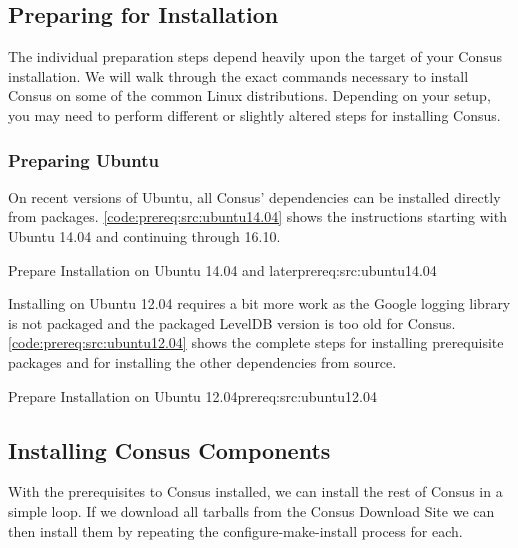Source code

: \subsection{Preparing for Installation}

The individual preparation steps depend heavily upon the target of your Consus
installation.  We will walk through the exact commands necessary to install
Consus on some of the common Linux distributions.  Depending on your setup, you
may need to perform different or slightly altered steps for installing Consus.


\subsubsection*{Preparing Ubuntu}

On recent versions of Ubuntu, all Consus' dependencies can be installed directly
from packages.  \cref{code:prereq:src:ubuntu14.04} shows the instructions
starting with Ubuntu 14.04 and continuing through 16.10.

%
{Prepare Installation on Ubuntu 14.04 and later}{prereq:src:ubuntu14.04}

Installing on Ubuntu 12.04 requires a bit more work as the Google logging
library is not packaged and the packaged LevelDB version is too old for Consus.
\cref{code:prereq:src:ubuntu12.04} shows the complete steps for installing
prerequisite packages and for installing the other dependencies from source.

%
{Prepare Installation on Ubuntu 12.04}{prereq:src:ubuntu12.04}

\subsection{Installing Consus Components}

With the prerequisites to Consus installed, we can install the rest of Consus in
a simple loop.  If we download all tarballs from the Consus Download Site %
we can then install them by repeating the configure-make-install process for
each.

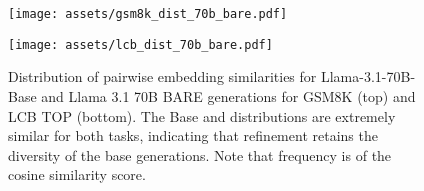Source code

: \begin{figure}[ht]
\vskip 0.2in
\begin{center}
\centerline{\texttt{[image: assets/gsm8k\_dist\_70b\_bare.pdf]}}
\centerline{\texttt{[image: assets/lcb\_dist\_70b\_bare.pdf]}}
\caption{Distribution of pairwise embedding similarities for Llama-3.1-70B-Base and Llama 3.1 70B BARE generations for GSM8K (top) and LCB TOP (bottom). The Base and \Sys{} distributions are extremely similar for both tasks, indicating that refinement retains the diversity of the base generations. Note that frequency is of the cosine similarity score.}
\label{results-bare-diversity}
\end{center}
\vskip -0.2in
\end{figure}
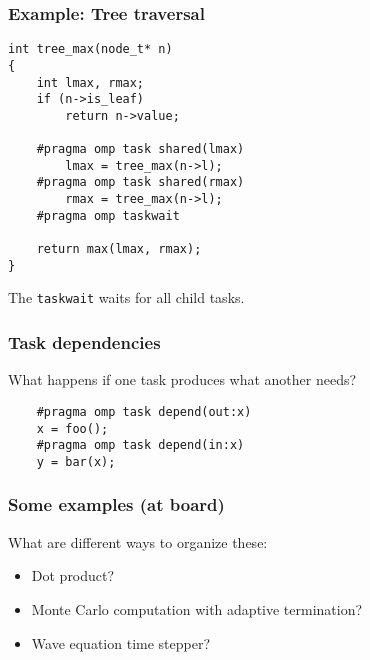 \documentclass{beamer}
\begin{document}
\begin{frame}[fragile]
  \frametitle{Example: Tree traversal}

\begin{lstlisting}
int tree_max(node_t* n)
{
    int lmax, rmax;
    if (n->is_leaf)
        return n->value;
    
    #pragma omp task shared(lmax)
        lmax = tree_max(n->l);
    #pragma omp task shared(rmax)
        rmax = tree_max(n->l);
    #pragma omp taskwait

    return max(lmax, rmax);
}
\end{lstlisting}
The {\tt taskwait} waits for all child tasks.
\end{frame}


\begin{frame}[fragile]
  \frametitle{Task dependencies}

  What happens if one task produces what another needs?
\begin{lstlisting}
    #pragma omp task depend(out:x)
    x = foo();
    #pragma omp task depend(in:x)
    y = bar(x);
\end{lstlisting}

\end{frame}


\begin{frame}
  \frametitle{Some examples (at board)}

  What are different ways to organize these:
  \begin{itemize}
  \item Dot product?
  \item Monte Carlo computation with adaptive termination?
  \item Wave equation time stepper?
  \end{itemize}
\end{frame}
\end{document}
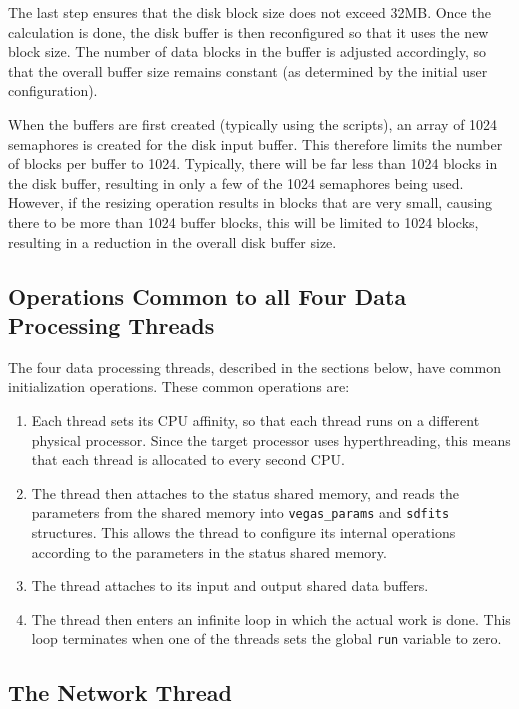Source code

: \documentclass[11pt]{article} %
\begin{document}
The last step ensures that the disk block size does not exceed 32MB. Once the calculation is done, the disk buffer is then reconfigured so that it uses the new block size. The number of data blocks in the buffer is adjusted accordingly, so that the overall buffer size remains constant (as determined by the initial user configuration).

When the buffers are first created (typically using the scripts), an array of 1024 semaphores is created for the disk input buffer. This therefore limits the number of blocks per buffer to 1024. Typically, there will be far less than 1024 blocks in the disk buffer, resulting in only a few of the 1024 semaphores being used. However, if the resizing operation results in blocks that are very small, causing there to be more than 1024 buffer blocks, this will be limited to 1024 blocks, resulting in a reduction in the overall disk buffer size.

\subsection{Operations Common to all Four Data Processing Threads}

The four data processing threads, described in the sections below, have common initialization operations. These common operations are:

\begin{enumerate}
\item Each thread sets its CPU affinity, so that each thread runs on a different physical processor. Since the target processor uses hyperthreading, this means that each thread is allocated to every second CPU.
\item The thread then attaches to the status shared memory, and reads the parameters from the shared memory into \texttt{vegas\_params} and \texttt{sdfits} structures. This allows the thread to configure its internal operations according to the parameters in the status shared memory.
\item The thread attaches to its input and output shared data buffers.
\item The thread then enters an infinite loop in which the actual work is done. This loop terminates when one of the threads sets the global \texttt{run} variable to zero.
\end{enumerate}

\subsection{The Network Thread}
\end{document}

#####

— WHAT TO PRODUCE —
The answer must consist of the entries above, reproduced word for word, without any pictures.

— RESULT OF THIS EXERCISE —
Source code

: \subsection{Preparing for Installation}

The individual preparation steps depend heavily upon the target of your Consus
installation.  We will walk through the exact commands necessary to install
Consus on some of the common Linux distributions.  Depending on your setup, you
may need to perform different or slightly altered steps for installing Consus.


\subsubsection*{Preparing Ubuntu}

On recent versions of Ubuntu, all Consus' dependencies can be installed directly
from packages.  \cref{code:prereq:src:ubuntu14.04} shows the instructions
starting with Ubuntu 14.04 and continuing through 16.10.

%
{Prepare Installation on Ubuntu 14.04 and later}{prereq:src:ubuntu14.04}

Installing on Ubuntu 12.04 requires a bit more work as the Google logging
library is not packaged and the packaged LevelDB version is too old for Consus.
\cref{code:prereq:src:ubuntu12.04} shows the complete steps for installing
prerequisite packages and for installing the other dependencies from source.

%
{Prepare Installation on Ubuntu 12.04}{prereq:src:ubuntu12.04}

\subsection{Installing Consus Components}

With the prerequisites to Consus installed, we can install the rest of Consus in
a simple loop.  If we download all tarballs from the Consus Download Site %
we can then install them by repeating the configure-make-install process for
each.

Source code

: \begin{figure}[ht]
\vskip 0.2in
\begin{center}
\centerline{\texttt{[image: assets/gsm8k\_dist\_70b\_bare.pdf]}}
\centerline{\texttt{[image: assets/lcb\_dist\_70b\_bare.pdf]}}
\caption{Distribution of pairwise embedding similarities for Llama-3.1-70B-Base and Llama 3.1 70B BARE generations for GSM8K (top) and LCB TOP (bottom). The Base and \Sys{} distributions are extremely similar for both tasks, indicating that refinement retains the diversity of the base generations. Note that frequency is of the cosine similarity score.}
\label{results-bare-diversity}
\end{center}
\vskip -0.2in
\end{figure}
 \documentclass{beamer}
\begin{document}
\begin{frame}[fragile]
  \frametitle{Example: Tree traversal}

\begin{lstlisting}
int tree_max(node_t* n)
{
    int lmax, rmax;
    if (n->is_leaf)
        return n->value;
    
    #pragma omp task shared(lmax)
        lmax = tree_max(n->l);
    #pragma omp task shared(rmax)
        rmax = tree_max(n->l);
    #pragma omp taskwait

    return max(lmax, rmax);
}
\end{lstlisting}
The {\tt taskwait} waits for all child tasks.
\end{frame}


\begin{frame}[fragile]
  \frametitle{Task dependencies}

  What happens if one task produces what another needs?
\begin{lstlisting}
    #pragma omp task depend(out:x)
    x = foo();
    #pragma omp task depend(in:x)
    y = bar(x);
\end{lstlisting}

\end{frame}


\begin{frame}
  \frametitle{Some examples (at board)}

  What are different ways to organize these:
  \begin{itemize}
  \item Dot product?
  \item Monte Carlo computation with adaptive termination?
  \item Wave equation time stepper?
  \end{itemize}
\end{frame}
\end{document}
Source code

: \documentclass[11pt]{article} %
\begin{document}
The last step ensures that the disk block size does not exceed 32MB. Once the calculation is done, the disk buffer is then reconfigured so that it uses the new block size. The number of data blocks in the buffer is adjusted accordingly, so that the overall buffer size remains constant (as determined by the initial user configuration).

When the buffers are first created (typically using the scripts), an array of 1024 semaphores is created for the disk input buffer. This therefore limits the number of blocks per buffer to 1024. Typically, there will be far less than 1024 blocks in the disk buffer, resulting in only a few of the 1024 semaphores being used. However, if the resizing operation results in blocks that are very small, causing there to be more than 1024 buffer blocks, this will be limited to 1024 blocks, resulting in a reduction in the overall disk buffer size.

\subsection{Operations Common to all Four Data Processing Threads}

The four data processing threads, described in the sections below, have common initialization operations. These common operations are:

\begin{enumerate}
\item Each thread sets its CPU affinity, so that each thread runs on a different physical processor. Since the target processor uses hyperthreading, this means that each thread is allocated to every second CPU.
\item The thread then attaches to the status shared memory, and reads the parameters from the shared memory into \texttt{vegas\_params} and \texttt{sdfits} structures. This allows the thread to configure its internal operations according to the parameters in the status shared memory.
\item The thread attaches to its input and output shared data buffers.
\item The thread then enters an infinite loop in which the actual work is done. This loop terminates when one of the threads sets the global \texttt{run} variable to zero.
\end{enumerate}

\subsection{The Network Thread}
\end{document}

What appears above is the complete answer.